Plain-text document sources:

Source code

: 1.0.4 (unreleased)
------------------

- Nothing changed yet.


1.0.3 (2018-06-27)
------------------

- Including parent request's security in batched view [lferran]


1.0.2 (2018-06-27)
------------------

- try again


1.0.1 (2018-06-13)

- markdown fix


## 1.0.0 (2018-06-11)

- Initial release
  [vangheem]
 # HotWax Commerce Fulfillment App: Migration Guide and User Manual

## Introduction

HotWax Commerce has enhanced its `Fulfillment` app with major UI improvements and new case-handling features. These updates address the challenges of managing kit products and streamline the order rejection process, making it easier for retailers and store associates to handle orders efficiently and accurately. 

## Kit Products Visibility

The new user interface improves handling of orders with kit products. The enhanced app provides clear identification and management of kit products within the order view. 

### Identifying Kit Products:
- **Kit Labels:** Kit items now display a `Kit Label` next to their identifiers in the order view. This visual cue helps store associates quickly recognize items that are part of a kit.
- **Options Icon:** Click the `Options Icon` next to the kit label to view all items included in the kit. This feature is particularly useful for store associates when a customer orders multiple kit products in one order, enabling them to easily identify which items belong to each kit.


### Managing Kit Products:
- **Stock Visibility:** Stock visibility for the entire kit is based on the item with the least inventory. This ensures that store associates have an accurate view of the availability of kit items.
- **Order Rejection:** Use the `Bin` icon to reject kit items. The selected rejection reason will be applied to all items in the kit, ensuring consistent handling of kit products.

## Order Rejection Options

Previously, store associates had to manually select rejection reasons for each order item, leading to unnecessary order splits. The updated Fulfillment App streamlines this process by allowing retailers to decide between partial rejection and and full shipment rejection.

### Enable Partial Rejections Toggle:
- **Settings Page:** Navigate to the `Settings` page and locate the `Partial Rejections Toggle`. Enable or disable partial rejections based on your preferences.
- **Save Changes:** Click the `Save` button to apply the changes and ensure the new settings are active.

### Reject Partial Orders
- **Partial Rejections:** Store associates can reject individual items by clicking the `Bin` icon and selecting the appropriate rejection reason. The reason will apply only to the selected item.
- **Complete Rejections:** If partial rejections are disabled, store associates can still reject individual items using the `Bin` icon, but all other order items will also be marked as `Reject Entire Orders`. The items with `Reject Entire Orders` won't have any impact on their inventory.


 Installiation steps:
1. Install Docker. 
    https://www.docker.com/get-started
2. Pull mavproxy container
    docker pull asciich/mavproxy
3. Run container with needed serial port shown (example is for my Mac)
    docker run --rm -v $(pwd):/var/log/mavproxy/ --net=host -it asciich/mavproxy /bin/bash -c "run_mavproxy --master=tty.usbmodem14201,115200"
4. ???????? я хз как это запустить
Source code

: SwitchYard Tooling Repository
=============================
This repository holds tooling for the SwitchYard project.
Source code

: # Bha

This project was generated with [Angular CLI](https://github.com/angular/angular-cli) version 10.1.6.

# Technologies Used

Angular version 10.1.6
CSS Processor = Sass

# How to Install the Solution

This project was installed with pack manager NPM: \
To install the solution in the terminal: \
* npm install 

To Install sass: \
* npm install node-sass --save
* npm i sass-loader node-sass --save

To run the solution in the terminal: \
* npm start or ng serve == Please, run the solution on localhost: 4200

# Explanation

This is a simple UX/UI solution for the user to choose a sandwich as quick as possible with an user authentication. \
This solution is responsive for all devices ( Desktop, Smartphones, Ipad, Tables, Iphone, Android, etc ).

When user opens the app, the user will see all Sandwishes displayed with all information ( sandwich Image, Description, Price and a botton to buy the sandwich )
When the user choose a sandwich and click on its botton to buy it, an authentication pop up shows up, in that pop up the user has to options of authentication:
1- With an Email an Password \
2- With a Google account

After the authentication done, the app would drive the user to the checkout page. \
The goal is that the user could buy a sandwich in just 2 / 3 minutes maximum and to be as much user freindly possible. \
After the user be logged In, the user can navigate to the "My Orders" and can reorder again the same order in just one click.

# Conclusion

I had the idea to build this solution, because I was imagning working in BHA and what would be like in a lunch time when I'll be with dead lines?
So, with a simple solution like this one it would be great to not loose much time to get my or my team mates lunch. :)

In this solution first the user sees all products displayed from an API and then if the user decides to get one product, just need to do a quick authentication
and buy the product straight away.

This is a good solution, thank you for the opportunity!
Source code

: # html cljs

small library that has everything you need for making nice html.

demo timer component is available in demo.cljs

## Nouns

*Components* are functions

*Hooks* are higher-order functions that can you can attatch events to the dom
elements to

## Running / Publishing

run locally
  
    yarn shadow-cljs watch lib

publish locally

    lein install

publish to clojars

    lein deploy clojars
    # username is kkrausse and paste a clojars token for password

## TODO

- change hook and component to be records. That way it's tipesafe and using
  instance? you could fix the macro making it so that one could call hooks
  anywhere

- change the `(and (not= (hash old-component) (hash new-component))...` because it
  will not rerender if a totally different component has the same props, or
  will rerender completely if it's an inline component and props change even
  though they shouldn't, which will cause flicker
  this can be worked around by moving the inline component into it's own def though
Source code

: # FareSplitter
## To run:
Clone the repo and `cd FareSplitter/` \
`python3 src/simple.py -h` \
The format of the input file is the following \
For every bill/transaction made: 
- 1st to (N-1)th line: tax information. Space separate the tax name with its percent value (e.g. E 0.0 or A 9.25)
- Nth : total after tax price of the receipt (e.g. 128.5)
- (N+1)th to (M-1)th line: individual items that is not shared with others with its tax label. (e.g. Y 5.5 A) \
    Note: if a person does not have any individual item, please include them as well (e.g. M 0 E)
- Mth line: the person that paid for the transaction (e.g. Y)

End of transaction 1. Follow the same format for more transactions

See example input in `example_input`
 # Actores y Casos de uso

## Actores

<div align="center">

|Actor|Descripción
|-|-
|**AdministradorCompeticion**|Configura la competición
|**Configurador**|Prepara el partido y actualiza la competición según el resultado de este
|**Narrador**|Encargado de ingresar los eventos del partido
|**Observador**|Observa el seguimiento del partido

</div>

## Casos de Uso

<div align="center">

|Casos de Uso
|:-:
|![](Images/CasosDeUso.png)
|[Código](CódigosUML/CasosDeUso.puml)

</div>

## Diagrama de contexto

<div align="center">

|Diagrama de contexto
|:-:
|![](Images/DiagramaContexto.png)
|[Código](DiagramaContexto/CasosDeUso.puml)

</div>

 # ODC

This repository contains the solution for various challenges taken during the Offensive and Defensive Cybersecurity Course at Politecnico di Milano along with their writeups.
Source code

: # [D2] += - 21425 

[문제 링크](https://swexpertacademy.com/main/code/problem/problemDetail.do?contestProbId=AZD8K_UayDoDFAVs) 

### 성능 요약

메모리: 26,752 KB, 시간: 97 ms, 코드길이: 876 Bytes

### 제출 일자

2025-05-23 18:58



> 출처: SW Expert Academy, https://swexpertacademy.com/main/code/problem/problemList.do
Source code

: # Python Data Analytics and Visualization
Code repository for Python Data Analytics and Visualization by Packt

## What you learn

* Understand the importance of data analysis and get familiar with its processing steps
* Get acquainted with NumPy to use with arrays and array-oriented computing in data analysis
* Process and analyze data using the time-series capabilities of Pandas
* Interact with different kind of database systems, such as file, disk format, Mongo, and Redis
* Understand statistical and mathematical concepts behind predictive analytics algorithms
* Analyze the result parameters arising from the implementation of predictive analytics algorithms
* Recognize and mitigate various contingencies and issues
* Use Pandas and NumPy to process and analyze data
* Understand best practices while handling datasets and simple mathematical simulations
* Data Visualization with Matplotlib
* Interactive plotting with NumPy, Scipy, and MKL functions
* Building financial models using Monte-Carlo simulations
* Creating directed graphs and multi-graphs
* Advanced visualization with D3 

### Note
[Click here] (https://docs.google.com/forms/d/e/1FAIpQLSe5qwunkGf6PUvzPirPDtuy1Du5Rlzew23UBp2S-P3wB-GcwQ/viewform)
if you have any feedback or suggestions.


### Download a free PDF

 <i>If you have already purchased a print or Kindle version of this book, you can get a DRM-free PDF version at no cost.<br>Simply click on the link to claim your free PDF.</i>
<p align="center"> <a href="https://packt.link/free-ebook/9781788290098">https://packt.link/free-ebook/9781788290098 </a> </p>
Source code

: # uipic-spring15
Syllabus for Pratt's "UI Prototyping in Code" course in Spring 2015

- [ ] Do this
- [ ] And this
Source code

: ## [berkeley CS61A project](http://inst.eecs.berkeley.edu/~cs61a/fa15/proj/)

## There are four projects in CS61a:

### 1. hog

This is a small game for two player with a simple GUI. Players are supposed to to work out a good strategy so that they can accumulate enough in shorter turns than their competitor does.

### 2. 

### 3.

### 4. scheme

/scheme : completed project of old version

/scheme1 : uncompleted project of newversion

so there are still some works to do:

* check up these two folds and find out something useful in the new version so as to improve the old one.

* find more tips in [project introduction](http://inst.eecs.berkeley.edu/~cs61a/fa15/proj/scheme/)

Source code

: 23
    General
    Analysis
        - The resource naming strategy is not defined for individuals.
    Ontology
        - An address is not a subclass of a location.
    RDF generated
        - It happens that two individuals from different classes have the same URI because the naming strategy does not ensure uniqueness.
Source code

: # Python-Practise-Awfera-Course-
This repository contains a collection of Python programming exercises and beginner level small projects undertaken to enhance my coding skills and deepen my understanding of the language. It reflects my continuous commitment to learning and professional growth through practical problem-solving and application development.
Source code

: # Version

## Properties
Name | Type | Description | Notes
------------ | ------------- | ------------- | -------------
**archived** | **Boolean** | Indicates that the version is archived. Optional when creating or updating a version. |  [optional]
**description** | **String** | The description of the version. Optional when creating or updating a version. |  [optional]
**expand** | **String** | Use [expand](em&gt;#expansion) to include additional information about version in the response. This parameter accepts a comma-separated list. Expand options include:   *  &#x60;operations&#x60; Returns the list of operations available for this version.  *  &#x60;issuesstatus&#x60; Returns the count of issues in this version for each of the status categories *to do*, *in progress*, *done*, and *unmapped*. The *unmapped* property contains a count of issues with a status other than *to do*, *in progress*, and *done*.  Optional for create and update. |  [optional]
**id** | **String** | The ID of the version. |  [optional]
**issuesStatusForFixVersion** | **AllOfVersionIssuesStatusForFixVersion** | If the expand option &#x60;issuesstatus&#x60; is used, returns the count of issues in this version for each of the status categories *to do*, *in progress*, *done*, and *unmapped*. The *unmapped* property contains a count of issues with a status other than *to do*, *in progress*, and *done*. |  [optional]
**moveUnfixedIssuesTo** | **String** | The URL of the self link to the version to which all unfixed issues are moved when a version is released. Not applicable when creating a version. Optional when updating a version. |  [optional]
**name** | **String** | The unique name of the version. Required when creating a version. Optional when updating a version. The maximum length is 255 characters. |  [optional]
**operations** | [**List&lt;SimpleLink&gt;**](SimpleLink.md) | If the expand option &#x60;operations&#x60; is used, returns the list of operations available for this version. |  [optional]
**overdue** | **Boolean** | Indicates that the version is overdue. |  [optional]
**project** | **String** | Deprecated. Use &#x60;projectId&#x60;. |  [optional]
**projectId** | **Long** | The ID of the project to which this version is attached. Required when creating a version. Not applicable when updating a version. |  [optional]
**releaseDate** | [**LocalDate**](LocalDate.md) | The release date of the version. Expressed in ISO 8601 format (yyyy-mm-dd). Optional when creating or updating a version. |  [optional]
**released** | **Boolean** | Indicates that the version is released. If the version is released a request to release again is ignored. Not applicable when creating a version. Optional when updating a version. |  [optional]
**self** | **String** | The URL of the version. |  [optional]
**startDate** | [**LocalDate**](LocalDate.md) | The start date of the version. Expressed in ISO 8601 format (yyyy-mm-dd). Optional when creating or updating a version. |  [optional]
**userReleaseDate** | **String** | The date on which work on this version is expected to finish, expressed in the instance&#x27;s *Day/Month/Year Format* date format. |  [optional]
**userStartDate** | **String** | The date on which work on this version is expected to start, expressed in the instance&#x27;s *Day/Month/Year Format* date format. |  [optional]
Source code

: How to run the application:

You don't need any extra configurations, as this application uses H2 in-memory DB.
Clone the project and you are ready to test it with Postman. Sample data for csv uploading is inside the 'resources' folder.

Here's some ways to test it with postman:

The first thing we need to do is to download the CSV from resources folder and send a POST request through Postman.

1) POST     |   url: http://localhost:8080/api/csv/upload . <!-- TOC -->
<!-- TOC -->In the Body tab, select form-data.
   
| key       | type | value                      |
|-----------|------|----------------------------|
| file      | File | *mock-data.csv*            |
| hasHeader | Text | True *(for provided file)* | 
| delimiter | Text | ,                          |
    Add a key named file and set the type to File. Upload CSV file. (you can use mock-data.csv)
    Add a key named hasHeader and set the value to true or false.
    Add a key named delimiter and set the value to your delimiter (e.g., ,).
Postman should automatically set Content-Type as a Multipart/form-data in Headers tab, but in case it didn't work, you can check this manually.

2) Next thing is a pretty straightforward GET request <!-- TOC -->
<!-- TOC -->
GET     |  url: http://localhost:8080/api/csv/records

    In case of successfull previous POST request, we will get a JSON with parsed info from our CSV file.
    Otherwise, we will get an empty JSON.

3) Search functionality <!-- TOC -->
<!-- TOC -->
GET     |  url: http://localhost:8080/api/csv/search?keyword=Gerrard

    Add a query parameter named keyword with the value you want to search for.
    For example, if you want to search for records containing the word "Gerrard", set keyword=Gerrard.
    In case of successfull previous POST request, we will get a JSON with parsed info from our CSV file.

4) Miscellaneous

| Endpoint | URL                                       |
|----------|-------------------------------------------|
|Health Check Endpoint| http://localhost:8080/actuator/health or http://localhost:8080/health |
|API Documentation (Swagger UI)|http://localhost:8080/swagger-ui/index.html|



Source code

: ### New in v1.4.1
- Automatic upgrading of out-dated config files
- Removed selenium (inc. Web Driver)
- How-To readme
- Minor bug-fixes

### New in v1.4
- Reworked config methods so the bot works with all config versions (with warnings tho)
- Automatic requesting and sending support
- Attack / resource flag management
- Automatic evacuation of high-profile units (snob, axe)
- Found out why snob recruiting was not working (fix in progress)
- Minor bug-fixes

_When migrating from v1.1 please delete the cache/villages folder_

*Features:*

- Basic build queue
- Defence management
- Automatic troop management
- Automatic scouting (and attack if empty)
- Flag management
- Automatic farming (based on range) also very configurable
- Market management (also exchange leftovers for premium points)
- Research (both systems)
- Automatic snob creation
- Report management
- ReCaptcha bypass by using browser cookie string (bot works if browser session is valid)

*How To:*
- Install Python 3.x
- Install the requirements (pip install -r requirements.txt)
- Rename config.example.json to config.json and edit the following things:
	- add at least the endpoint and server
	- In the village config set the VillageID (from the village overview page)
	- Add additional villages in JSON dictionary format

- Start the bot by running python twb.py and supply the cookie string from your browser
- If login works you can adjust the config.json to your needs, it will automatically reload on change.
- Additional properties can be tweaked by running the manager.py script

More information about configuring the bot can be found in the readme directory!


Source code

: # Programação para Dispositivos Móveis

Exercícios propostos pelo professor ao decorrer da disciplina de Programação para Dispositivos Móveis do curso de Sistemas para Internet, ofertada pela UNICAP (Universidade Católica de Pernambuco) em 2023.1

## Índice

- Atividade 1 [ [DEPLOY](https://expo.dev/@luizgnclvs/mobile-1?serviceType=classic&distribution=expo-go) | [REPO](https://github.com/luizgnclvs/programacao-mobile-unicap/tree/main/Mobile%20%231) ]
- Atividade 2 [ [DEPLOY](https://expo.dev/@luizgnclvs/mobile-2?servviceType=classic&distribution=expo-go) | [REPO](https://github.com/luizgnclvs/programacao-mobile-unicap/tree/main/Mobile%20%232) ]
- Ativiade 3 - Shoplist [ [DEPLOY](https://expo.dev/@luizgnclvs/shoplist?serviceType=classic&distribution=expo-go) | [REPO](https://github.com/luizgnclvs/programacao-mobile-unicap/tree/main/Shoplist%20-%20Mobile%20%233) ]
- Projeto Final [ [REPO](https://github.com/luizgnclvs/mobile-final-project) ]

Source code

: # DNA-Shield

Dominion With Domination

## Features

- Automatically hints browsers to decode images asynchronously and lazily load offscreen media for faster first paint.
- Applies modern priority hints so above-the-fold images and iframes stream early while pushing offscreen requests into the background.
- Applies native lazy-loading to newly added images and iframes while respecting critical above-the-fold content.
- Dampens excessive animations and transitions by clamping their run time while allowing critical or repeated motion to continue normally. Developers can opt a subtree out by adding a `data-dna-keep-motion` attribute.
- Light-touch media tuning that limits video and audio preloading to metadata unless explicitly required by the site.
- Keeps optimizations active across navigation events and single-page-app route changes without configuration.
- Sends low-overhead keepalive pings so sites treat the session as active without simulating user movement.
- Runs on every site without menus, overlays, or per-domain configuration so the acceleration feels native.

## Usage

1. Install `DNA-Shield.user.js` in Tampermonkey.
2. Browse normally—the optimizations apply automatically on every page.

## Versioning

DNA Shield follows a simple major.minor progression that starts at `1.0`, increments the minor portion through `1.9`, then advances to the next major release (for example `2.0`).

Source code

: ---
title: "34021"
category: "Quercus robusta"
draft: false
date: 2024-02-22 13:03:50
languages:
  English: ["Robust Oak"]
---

TASK:
Please copy the line holding "- Dampens excessive" and all lines after it to the end of the records, exactly, and nothing else.

RESULT OF THE TASK:
- Dampens excessive animations and transitions by clamping their run time while allowing critical or repeated motion to continue normally. Developers can opt a subtree out by adding a `data-dna-keep-motion` attribute.
- Light-touch media tuning that limits video and audio preloading to metadata unless explicitly required by the site.
- Keeps optimizations active across navigation events and single-page-app route changes without configuration.
- Sends low-overhead keepalive pings so sites treat the session as active without simulating user movement.
- Runs on every site without menus, overlays, or per-domain configuration so the acceleration feels native.

## Usage

1. Install `DNA-Shield.user.js` in Tampermonkey.
2. Browse normally—the optimizations apply automatically on every page.

## Versioning

DNA Shield follows a simple major.minor progression that starts at `1.0`, increments the minor portion through `1.9`, then advances to the next major release (for example `2.0`).

Source code

: ---
title: "34021"
category: "Quercus robusta"
draft: false
date: 2024-02-22 13:03:50
languages:
  English: ["Robust Oak"]
---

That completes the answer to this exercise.